Investing.com -- Canada’s economy showed modest growth in the first quarter of 2025 but is expected to contract significantly in Q2, according to the latest Main Street Quarterly report by the Canadian Federation of Independent (LON:IOG) Business. The report reinforces growing concerns that small and mid-sized enterprises (SMEs) are entering a period of heightened stress marked by weak demand, rising inflation, and disruptive trade tensions.
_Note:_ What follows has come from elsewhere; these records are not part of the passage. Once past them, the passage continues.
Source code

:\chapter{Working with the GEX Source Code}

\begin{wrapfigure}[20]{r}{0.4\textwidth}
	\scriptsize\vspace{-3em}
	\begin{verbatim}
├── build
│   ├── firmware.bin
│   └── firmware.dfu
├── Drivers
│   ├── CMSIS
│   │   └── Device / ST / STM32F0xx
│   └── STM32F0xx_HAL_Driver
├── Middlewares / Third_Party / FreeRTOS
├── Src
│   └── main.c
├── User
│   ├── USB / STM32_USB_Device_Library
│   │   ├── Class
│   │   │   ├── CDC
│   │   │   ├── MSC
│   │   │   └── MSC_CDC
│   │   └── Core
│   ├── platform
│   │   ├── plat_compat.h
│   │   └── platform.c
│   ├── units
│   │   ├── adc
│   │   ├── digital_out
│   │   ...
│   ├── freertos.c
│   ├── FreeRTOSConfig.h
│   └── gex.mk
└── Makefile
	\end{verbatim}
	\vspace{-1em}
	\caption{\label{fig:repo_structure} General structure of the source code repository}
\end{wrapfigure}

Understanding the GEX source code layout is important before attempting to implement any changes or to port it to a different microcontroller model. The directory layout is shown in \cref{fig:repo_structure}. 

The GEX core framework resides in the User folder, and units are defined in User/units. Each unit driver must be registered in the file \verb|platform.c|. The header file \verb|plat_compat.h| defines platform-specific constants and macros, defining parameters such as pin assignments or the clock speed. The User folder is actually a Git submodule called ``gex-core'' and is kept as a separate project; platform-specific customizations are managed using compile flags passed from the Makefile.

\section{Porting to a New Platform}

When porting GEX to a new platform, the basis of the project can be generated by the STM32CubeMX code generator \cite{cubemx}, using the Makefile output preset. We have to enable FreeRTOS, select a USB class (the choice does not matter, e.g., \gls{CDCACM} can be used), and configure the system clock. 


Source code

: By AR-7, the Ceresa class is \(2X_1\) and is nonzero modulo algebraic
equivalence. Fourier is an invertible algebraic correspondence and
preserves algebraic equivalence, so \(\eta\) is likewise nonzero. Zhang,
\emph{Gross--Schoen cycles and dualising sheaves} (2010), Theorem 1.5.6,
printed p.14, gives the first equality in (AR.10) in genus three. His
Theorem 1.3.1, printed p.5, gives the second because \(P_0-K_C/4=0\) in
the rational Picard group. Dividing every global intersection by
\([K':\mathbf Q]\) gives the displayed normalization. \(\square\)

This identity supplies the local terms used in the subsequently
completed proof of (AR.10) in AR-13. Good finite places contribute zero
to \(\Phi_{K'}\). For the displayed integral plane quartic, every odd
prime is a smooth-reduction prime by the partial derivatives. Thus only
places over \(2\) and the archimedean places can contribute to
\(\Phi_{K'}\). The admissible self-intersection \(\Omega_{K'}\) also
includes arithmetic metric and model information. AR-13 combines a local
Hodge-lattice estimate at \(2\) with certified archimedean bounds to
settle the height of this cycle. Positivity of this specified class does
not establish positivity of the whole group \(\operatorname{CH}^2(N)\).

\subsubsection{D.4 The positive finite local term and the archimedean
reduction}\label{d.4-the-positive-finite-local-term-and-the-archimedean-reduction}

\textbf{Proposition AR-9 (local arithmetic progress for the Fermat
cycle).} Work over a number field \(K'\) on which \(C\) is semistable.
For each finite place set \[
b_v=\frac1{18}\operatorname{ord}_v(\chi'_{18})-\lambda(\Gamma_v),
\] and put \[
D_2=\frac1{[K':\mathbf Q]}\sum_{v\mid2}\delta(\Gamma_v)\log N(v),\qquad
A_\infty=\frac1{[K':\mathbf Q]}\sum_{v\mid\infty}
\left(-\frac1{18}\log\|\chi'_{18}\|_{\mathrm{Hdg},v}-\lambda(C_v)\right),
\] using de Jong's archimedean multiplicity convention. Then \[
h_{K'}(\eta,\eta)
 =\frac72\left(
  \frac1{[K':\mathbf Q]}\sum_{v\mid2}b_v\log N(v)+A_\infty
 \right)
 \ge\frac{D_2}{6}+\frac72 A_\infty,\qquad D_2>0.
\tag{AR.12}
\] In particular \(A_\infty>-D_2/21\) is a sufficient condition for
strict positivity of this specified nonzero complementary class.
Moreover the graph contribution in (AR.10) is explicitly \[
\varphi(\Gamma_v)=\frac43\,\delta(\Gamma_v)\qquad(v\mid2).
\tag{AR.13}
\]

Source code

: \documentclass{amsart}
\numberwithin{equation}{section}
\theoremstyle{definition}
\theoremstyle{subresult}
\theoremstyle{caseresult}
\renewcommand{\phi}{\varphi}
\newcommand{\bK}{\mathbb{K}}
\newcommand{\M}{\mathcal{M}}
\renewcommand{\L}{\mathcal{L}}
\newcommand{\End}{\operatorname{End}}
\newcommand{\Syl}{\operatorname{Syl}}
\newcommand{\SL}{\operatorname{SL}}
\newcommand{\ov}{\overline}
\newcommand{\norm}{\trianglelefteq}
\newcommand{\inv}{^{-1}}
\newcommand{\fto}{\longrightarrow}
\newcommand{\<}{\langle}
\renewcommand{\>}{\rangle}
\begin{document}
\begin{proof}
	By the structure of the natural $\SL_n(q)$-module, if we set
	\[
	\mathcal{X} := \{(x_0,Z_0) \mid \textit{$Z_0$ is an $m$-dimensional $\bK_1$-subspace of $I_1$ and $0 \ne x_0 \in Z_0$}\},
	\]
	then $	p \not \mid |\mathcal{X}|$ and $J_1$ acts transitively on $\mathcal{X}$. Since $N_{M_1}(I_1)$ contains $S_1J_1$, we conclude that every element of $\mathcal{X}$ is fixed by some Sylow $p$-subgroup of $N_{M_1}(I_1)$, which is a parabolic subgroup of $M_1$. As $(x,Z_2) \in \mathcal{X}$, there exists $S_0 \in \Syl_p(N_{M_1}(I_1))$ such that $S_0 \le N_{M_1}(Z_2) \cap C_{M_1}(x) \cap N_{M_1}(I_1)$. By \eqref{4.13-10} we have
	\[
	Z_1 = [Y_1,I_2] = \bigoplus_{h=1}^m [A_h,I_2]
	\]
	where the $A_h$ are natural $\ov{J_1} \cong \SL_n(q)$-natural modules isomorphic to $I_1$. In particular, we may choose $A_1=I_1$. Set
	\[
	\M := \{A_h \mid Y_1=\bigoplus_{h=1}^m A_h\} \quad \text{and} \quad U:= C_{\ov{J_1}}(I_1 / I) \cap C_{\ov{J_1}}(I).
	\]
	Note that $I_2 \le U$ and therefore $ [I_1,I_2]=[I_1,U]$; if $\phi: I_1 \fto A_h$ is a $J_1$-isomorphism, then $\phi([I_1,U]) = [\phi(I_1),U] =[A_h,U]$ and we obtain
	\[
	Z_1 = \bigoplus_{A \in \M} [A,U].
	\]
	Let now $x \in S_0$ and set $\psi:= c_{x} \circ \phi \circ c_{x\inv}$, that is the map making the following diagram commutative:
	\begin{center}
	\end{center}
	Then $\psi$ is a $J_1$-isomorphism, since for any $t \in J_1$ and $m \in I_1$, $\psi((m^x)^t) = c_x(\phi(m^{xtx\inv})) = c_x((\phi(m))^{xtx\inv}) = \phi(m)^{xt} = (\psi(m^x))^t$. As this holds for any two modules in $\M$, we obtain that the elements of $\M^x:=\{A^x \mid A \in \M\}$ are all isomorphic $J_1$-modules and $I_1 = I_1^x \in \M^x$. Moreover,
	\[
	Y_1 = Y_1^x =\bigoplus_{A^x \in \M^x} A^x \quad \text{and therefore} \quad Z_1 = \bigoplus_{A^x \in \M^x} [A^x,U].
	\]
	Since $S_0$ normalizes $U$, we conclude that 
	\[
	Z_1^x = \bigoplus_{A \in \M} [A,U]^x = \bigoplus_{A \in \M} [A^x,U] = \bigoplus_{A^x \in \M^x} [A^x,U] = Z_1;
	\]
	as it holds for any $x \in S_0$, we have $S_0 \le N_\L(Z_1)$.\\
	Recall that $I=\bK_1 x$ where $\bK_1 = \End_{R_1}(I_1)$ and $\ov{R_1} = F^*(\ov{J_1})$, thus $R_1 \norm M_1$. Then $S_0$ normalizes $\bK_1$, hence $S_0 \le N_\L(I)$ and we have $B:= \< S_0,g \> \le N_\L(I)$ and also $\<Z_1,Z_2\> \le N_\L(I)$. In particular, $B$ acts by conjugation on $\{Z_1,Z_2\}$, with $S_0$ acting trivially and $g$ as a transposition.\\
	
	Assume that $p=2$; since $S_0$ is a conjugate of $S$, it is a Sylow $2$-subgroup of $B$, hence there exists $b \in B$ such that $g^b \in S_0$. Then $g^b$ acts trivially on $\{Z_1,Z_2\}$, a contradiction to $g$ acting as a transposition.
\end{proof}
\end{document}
Real GDP is estimated to have grown 0.8% in Q1, but private sector investment saw a sharp 13.9% drop, and CFIB forecasts a deeper contraction of 19.1% in Q2. CPI inflation also surged to 2.4% in Q1 and is projected to climb further to 2.7% year-over-year in the second quarter.
The job vacancy rate held steady at 2.8%, equivalent to nearly 400,000 unfilled private sector roles. But this labor tightness contrasts with plunging business confidence and stalled investment plans, with business owners increasingly uncertain about their future.
“Small businesses are feeling the pinch,” said Simon Gaudreault, CFIB’s chief economist. “The raging trade war will likely drive up the costs of doing business and lead to inflation.” He added that bold reforms, including tax relief and harmonized regulations, are needed for SMEs to catch their breath.
The report highlights that exporters are struggling most to pass on tariff-related costs, particularly in manufacturing and wholesale sectors that are heavily exposed to global trade. Agriculture, hospitality, and arts sectors are meanwhile absorbing more of their rising input costs, making them more vulnerable to margin erosion.
One-third of wholesalers have already raised prices, while two-thirds of firms in hospitality and construction expect to follow suit once supplier costs stabilize. According to CFIB, many businesses may soon be faced with little choice but to pass on rising operating costs to consumers, further stoking inflationary pressures.
“Given how the long-term business confidence is at historically low levels, it’s not surprising that small businesses are pausing their capital expenditures,” said Gaudreault. “It’s nearly impossible for owners to plan expansions or investments when they’re not sure if their business will even be open in six months.”
The report concludes with a call for urgent policy action at all levels of government to blunt the impact of the economic contraction and trade war fallout. SMEs, the report argues, have limited tools and time to cope.